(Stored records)
──────

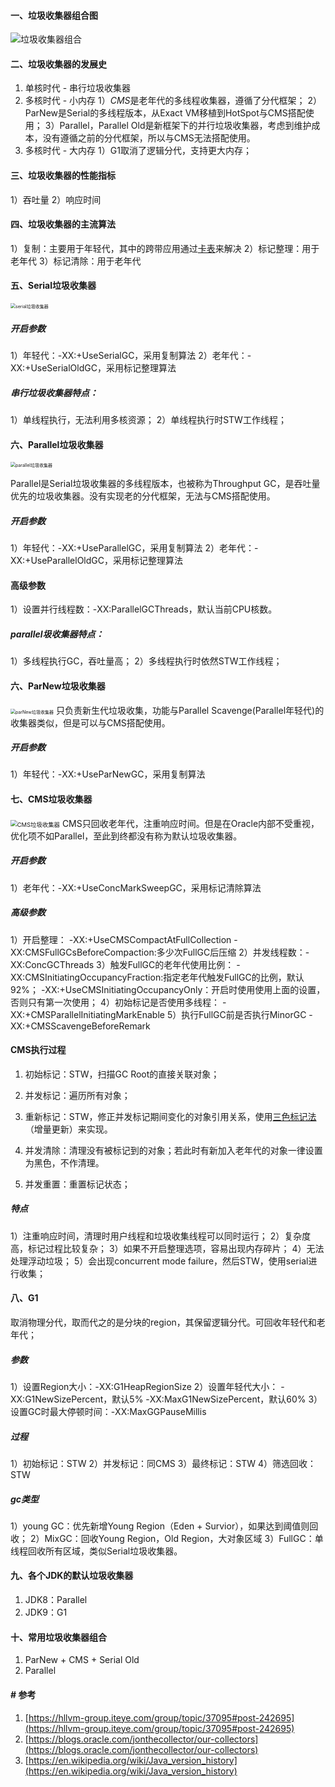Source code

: #### 一、垃圾收集器组合图
![垃圾收集器组合](../../src/main/resources/picture/1240-20210115023735966.png)

#### 二、垃圾收集器的发展史

1. 单核时代 - 串行垃圾收集器
2. 多核时代 - 小内存
1）*CMS*是老年代的多线程收集器，遵循了分代框架；
2）ParNew是Serial的多线程版本，从Exact VM移植到HotSpot与CMS搭配使用；
3）Parallel，Parallel Old是新框架下的并行垃圾收集器，考虑到维护成本，没有遵循之前的分代框架，所以与CMS无法搭配使用。
2. 多核时代 - 大内存
1）G1取消了逻辑分代，支持更大内存；
#### 三、垃圾收集器的性能指标
1）吞吐量
2）响应时间
#### 四、垃圾收集器的主流算法
1）复制：主要用于年轻代，其中的跨带应用通过[卡表](./8.卡表.md)来解决
2）标记整理：用于老年代
3）标记清除：用于老年代

#### 五、Serial垃圾收集器
<img src="../../src/main/resources/picture/1240-20210115023735563.png" alt="serial垃圾收集器" style="zoom:50%;" />

##### 开启参数
1）年轻代：-XX:+UseSerialGC，采用复制算法
2）老年代：-XX:+UseSerialOldGC，采用标记整理算法
##### 串行垃圾收集器特点：
1）单线程执行，无法利用多核资源；
2）单线程执行时STW工作线程；

#### 六、Parallel垃圾收集器
<img src="../../src/main/resources/picture/1240-20210115023735693.png" alt="parallel垃圾收集器" style="zoom:50%;" />

Parallel是Serial垃圾收集器的多线程版本，也被称为Throughput GC，是吞吐量优先的垃圾收集器。没有实现老的分代框架，无法与CMS搭配使用。
##### 开启参数
1）年轻代：-XX:+UseParallelGC，采用复制算法
2）老年代：-XX:+UseParallelOldGC，采用标记整理算法
#### 高级参数
1）设置并行线程数：-XX:ParallelGCThreads，默认当前CPU核数。
##### parallel圾收集器特点：
1）多线程执行GC，吞吐量高；
2）多线程执行时依然STW工作线程；

#### 六、ParNew垃圾收集器
<img src="../../src/main/resources/picture/1240-20210115023735693.png" alt="parNew垃圾收集器" style="zoom:50%;" />
只负责新生代垃圾收集，功能与Parallel Scavenge(Parallel年轻代)的收集器类似，但是可以与CMS搭配使用。

##### 开启参数
1）年轻代：-XX:+UseParNewGC，采用复制算法
#### 七、CMS垃圾收集器
<img src="../../src/main/resources/picture/1240-20210115023735960.png" alt="CMS垃圾收集器" style="zoom:67%;" />
CMS只回收老年代，注重响应时间。但是在Oracle内部不受重视，优化项不如Parallel，至此到终都没有称为默认垃圾收集器。

##### 开启参数
1）老年代：-XX:+UseConcMarkSweepGC，采用标记清除算法
##### 高级参数
1）开启整理：
-XX:+UseCMSCompactAtFullCollection
-XX:CMSFullGCsBeforeCompaction:多少次FullGC后压缩
2）并发线程数：-XX:ConcGCThreads
3）触发FullGC的老年代使用比例：
-XX:CMSInitiatingOccupancyFraction:指定老年代触发FullGC的比例，默认92%；
-XX:+UseCMSInitiatingOccupancyOnly：开启时使用使用上面的设置，否则只有第一次使用；
4）初始标记是否使用多线程：
-XX:+CMSParallelInitiatingMarkEnable
5）执行FullGC前是否执行MinorGC
-XX:+CMSScavengeBeforeRemark
#### CMS执行过程
1. 初始标记：STW，扫描GC Root的直接关联对象；
1. 并发标记：遍历所有对象；
1. 重新标记：STW，修正并发标记期间变化的对象引用关系，使用[三色标记法](./7.三色标记.md)（增量更新）来实现。

1. 并发清除：清理没有被标记到的对象；若此时有新加入老年代的对象一律设置为黑色，不作清理。
1. 并发重置：重置标记状态；
##### 特点
1）注重响应时间，清理时用户线程和垃圾收集线程可以同时运行；
2）复杂度高，标记过程比较复杂；
3）如果不开启整理选项，容易出现内存碎片；
4）无法处理浮动垃圾；
5）会出现concurrent mode failure，然后STW，使用serial进行收集；
#### 八、G1
取消物理分代，取而代之的是分块的region，其保留逻辑分代。可回收年轻代和老年代；
##### 参数
1）设置Region大小：-XX:G1HeapRegionSize
2）设置年轻代大小：
-XX:G1NewSizePercent，默认5%
-XX:MaxG1NewSizePercent，默认60%
3）设置GC时最大停顿时间：-XX:MaxGGPauseMillis
##### 过程
1）初始标记：STW
2）并发标记：同CMS
3）最终标记：STW
4）筛选回收：STW

##### gc类型
1）young GC：优先新增Young Region（Eden + Survior），如果达到阈值则回收；
2）MixGC：回收Young Region，Old Region，大对象区域
3）FullGC：单线程回收所有区域，类似Serial垃圾收集器。
#### 九、各个JDK的默认垃圾收集器
1. JDK8：Parallel
1. JDK9：G1
#### 十、常用垃圾收集器组合
1. ParNew + CMS + Serial Old
2. Parallel

#### # 参考

1. [https://hllvm-group.iteye.com/group/topic/37095#post-242695](https://hllvm-group.iteye.com/group/topic/37095#post-242695)
2. [https://blogs.oracle.com/jonthecollector/our-collectors](https://blogs.oracle.com/jonthecollector/our-collectors)
3. [https://en.wikipedia.org/wiki/Java_version_history](https://en.wikipedia.org/wiki/Java_version_history)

──────

Exercise brief:
Locate the lines above that hold the word "main". Show every one of them.

Expected answer:
![垃圾收集器组合](../../src/main/resources/picture/1240-20210115023735966.png)
<img src="../../src/main/resources/picture/1240-20210115023735563.png" alt="serial垃圾收集器" style="zoom:50%;" />
<img src="../../src/main/resources/picture/1240-20210115023735693.png" alt="parallel垃圾收集器" style="zoom:50%;" />
<img src="../../src/main/resources/picture/1240-20210115023735693.png" alt="parNew垃圾收集器" style="zoom:50%;" />
<img src="../../src/main/resources/picture/1240-20210115023735960.png" alt="CMS垃圾收集器" style="zoom:67%;" />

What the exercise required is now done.